An entry in General Rommel’s diary clearly shows his delight at Stirling’s capture, as he wrote: “Insufficiently guarded, he managed to escape and made his way to some Arabs, to whom he offered a reward if they would get him back to the British lines. But his bid must have been too small, for the Arabs, with their usual eye for business, offered him to us for eleven pounds of tea - a bargain which we soon clinched. Thus the British lost the very able and adaptable commander of the desert group which had caused us more damage than any other British unit of equal strength.”

Another early member of the SAS was the some-time diplomat, Fitzroy Maclean. A close friend of Stirling, he was once rendered unconscious after a car-crash caused by Stirling’s reckless driving. After recovering he joked that “Stirling’s driving was the most dangerous thing in World War Two!” The many dramas in Maclean’s early life, as recounted in his memoir
Eastern Approaches
, may give the impression that one is reading fiction, but while his adventures were real enough, there has been speculation that he was the inspiration for James Bond. Such a connection is not wholly unlikely as Ian Fleming and Maclean were friends, and after his exploits in North Africa, Maclean was sent to Persia and Yugoslavia on a number of secret missions.

If short on philosophical depth, Maclean’s account is big on excitement. He recalls, for instance, a raid on an Italian fort in the desert behind enemy lines, after which German aircraft were harrying his force. Maclean explains the situation coolly: “We were separated from our base by eight hundred miles of waterless desert, dotted with enemy outposts and patrols, now all on the lookout for us. We had lost several of our trucks, some of our food and a good deal of our ammunition. The enemy knew, within a few hundred yards, where we were... It was a nasty drive.”

The war in the desert also inspired a slew of fictional accounts, including the Boys’ Own adventures in
Biggles Sweeps the Desert
. Captain John’s hero, who featured in nearly a hundred titles from 1932 until the author’s death, began his career during the First World War but is apparently young enough to return to “do his bit” in the Second.

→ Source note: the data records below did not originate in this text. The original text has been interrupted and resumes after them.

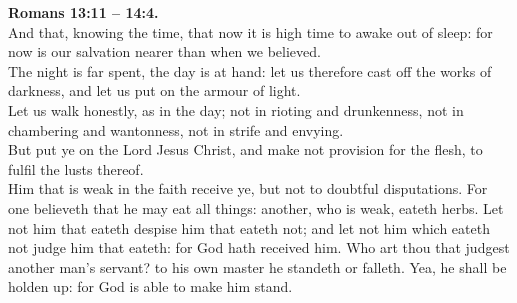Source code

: \documentclass[10pt]{article} %
\begin{document}
{\begin{minipage}[t]{0.45\textwidth}
\textbf{Romans 13:11 -- 14:4.}\\
And that, knowing the time, that now it is high time to awake out of sleep: for now is our salvation nearer than when we believed.\\
The night is far spent, the day is at hand: let us therefore cast off the works of darkness, and let us put on the armour of light.\\
Let us walk honestly, as in the day; not in rioting and drunkenness, not in chambering and wantonness, not in strife and envying.\\
But put ye on the Lord Jesus Christ, and make not provision for the flesh, to fulfil the lusts thereof.\\
Him that is weak in the faith receive ye, but not to doubtful disputations.
For one believeth that he may eat all things: another, who is weak, eateth herbs.
Let not him that eateth despise him that eateth not; and let not him which eateth not judge him that eateth: for God hath received him.
Who art thou that judgest another man's servant? to his own master he standeth or falleth. Yea, he shall be holden up: for God is able to make him stand.

\end{minipage}}
\vspace*{\fill}
\newpage
\Huge%
\vspace*{\fill}
\begin{spacing}{1.4}%
\end{spacing}
\vspace*{\fill}
\end{document}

Written in a breathless style suited to its largely adolescent readership, Biggles sets the scene:

 

‘‘All right, you fellows,” he said at last. “Let’s get down to business. No doubt you are all wondering why the dickens we have come to a sun-baked, out-of-the-way spot like this, and I congratulate you on your restraint for not asking questions while we were on our way. My orders were definite. I was not allowed to tell anyone our destination until we were installed at Salima Oasis, which, for your information, is the name of this particular dump of long-necked cabbages that in this part of the world pass for trees. Even now all I can tell you about our position is that it is somewhere near the junction of the Sudan, Libya, and French Equatorial Africa.” Biggles broke off to sip his coffee.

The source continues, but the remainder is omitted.